Doppelter Lewandowski führt Bayern in Bremen zum Sieg
Die Münchner hatten sich im Bundesliga-Gastspiel bei Werder Bremen am Samstag im Vergleich zum doch arg wackligen 3:1-Erfolg im Auftaktspiel gegen Bayer Leverkusen merklich gesteigert, spielten kompakter und verteidigten besser. Offensiv allerdings hatten sie sich lange die Zähne ausgebissen an den tiefstehenden Gastgebern. Da war ein Fernschuss von David Alaba, ein Kopfball von Arjen Robben, ansonsten aber nicht viel. Bis zu jener 72. Minute. Bis es Lewandowski zum ersten Mal krachen ließ.

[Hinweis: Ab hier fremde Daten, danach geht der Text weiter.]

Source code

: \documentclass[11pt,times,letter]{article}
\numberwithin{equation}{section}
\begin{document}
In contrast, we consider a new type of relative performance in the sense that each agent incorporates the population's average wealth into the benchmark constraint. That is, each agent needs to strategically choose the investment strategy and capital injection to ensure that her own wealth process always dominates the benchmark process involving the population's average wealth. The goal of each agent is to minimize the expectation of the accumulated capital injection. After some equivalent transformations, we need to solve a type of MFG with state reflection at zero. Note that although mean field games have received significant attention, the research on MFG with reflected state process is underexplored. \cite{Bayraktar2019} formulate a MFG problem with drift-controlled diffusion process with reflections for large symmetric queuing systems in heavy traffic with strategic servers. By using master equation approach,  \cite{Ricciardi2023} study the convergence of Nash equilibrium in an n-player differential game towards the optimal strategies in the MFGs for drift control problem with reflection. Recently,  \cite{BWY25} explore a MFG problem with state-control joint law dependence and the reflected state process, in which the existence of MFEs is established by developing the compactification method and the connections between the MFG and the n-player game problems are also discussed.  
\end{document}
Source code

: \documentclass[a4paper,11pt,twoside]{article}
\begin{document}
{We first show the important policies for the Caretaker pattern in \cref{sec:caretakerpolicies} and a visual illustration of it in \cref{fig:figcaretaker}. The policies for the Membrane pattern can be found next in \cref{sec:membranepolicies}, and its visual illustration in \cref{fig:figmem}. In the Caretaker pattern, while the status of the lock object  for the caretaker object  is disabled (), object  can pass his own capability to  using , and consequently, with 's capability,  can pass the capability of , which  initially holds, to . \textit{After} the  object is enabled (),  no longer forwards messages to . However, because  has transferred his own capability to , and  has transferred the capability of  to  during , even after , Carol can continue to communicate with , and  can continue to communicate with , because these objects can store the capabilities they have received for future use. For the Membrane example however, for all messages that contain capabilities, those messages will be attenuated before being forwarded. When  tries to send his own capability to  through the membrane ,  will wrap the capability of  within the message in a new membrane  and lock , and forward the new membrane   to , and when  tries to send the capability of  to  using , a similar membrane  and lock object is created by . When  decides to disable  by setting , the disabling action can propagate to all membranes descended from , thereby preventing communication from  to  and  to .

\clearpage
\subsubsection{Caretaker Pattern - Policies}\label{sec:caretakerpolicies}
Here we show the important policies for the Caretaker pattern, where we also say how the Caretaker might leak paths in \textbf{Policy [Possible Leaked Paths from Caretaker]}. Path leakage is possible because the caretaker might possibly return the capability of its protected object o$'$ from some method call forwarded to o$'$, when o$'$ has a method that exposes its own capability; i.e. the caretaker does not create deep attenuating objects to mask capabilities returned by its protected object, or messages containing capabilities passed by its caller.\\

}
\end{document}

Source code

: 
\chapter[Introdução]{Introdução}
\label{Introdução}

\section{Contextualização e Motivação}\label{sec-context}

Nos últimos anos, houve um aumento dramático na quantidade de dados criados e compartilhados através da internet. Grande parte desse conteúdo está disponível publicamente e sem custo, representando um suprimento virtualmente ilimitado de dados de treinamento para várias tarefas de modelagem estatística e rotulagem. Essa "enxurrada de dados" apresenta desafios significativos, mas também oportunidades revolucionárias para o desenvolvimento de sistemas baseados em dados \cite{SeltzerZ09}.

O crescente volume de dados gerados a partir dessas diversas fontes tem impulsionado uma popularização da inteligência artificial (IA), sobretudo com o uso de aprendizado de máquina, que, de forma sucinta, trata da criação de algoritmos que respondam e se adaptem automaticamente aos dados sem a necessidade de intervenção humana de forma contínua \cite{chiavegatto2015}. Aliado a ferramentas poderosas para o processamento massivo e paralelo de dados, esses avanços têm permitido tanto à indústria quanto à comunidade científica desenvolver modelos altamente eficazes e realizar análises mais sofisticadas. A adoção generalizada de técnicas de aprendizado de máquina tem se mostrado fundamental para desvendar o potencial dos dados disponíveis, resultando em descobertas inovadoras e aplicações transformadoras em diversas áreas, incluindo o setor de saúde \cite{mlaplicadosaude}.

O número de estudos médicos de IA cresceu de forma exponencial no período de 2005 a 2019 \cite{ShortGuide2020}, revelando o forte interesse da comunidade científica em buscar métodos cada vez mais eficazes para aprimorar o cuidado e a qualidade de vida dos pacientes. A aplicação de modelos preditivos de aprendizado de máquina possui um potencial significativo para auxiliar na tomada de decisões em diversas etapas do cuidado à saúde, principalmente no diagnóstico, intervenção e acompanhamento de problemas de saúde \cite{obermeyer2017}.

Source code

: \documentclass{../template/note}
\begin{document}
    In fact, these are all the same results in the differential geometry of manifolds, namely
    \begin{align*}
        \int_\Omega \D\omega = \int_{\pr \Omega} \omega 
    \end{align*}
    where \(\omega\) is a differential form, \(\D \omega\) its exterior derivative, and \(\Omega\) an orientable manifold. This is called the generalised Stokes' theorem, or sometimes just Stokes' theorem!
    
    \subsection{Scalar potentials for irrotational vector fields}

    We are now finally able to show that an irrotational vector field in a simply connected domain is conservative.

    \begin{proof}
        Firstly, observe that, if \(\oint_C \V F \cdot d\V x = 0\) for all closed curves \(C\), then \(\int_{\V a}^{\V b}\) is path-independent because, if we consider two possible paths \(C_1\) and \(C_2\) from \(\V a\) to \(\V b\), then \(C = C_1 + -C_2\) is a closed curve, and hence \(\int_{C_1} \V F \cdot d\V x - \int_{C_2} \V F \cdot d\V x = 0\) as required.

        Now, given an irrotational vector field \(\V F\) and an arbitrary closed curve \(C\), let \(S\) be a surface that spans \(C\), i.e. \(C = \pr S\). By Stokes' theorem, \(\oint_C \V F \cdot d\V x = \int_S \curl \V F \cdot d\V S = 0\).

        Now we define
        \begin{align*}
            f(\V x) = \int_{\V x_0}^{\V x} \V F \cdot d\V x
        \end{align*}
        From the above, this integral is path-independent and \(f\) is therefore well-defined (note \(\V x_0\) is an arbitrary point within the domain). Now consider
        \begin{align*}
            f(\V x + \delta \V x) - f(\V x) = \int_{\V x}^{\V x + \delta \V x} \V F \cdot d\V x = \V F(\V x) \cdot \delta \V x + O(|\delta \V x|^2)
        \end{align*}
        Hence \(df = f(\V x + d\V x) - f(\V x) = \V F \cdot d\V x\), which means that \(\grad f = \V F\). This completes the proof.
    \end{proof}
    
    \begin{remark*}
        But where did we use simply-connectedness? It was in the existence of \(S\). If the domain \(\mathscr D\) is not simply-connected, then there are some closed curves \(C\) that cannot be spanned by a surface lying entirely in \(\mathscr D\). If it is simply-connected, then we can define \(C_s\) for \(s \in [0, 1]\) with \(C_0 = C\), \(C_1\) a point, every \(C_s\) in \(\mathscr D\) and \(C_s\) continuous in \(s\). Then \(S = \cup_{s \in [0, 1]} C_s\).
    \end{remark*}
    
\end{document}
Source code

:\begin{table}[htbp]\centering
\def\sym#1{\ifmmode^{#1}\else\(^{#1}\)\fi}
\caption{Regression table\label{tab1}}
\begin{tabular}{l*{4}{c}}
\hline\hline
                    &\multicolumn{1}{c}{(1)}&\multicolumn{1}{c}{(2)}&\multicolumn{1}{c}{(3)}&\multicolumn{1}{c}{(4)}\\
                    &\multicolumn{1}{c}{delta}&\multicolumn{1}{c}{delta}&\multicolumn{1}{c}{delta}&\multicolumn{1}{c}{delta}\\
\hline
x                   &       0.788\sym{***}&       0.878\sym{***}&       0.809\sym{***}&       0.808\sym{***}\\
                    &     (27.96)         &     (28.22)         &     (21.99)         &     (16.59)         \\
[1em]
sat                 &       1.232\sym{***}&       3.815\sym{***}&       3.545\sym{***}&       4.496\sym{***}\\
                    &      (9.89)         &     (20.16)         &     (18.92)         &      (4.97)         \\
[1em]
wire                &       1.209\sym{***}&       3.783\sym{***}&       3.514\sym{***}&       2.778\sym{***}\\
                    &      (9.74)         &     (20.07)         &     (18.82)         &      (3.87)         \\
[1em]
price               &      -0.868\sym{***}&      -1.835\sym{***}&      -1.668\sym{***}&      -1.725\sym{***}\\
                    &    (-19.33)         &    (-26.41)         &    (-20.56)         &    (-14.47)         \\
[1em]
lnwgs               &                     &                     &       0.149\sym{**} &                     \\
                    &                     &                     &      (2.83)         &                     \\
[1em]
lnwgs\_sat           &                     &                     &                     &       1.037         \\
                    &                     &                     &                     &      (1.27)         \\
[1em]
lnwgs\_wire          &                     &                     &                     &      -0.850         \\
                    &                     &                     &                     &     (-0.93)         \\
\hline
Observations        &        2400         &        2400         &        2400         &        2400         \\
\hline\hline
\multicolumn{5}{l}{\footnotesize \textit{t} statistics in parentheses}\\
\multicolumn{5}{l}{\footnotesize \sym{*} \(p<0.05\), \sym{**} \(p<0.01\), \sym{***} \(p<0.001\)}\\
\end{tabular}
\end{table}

"Wir haben in drei Minuten in zwei Situationen geschlafen und dann ist die individuelle Klasse einfach zu hoch", sagte Bremens Max Kruse treffend bei Sky. "Robert", freute sich indes Hasan Salihamidzic, "hat heute wieder gezeigt, dass er nicht wegzudenken ist aus der Mannschaft, dass er ganz wichtig für uns ist, dass er der Beste ist in der Bundesliga und sicher einer der Besten der Welt."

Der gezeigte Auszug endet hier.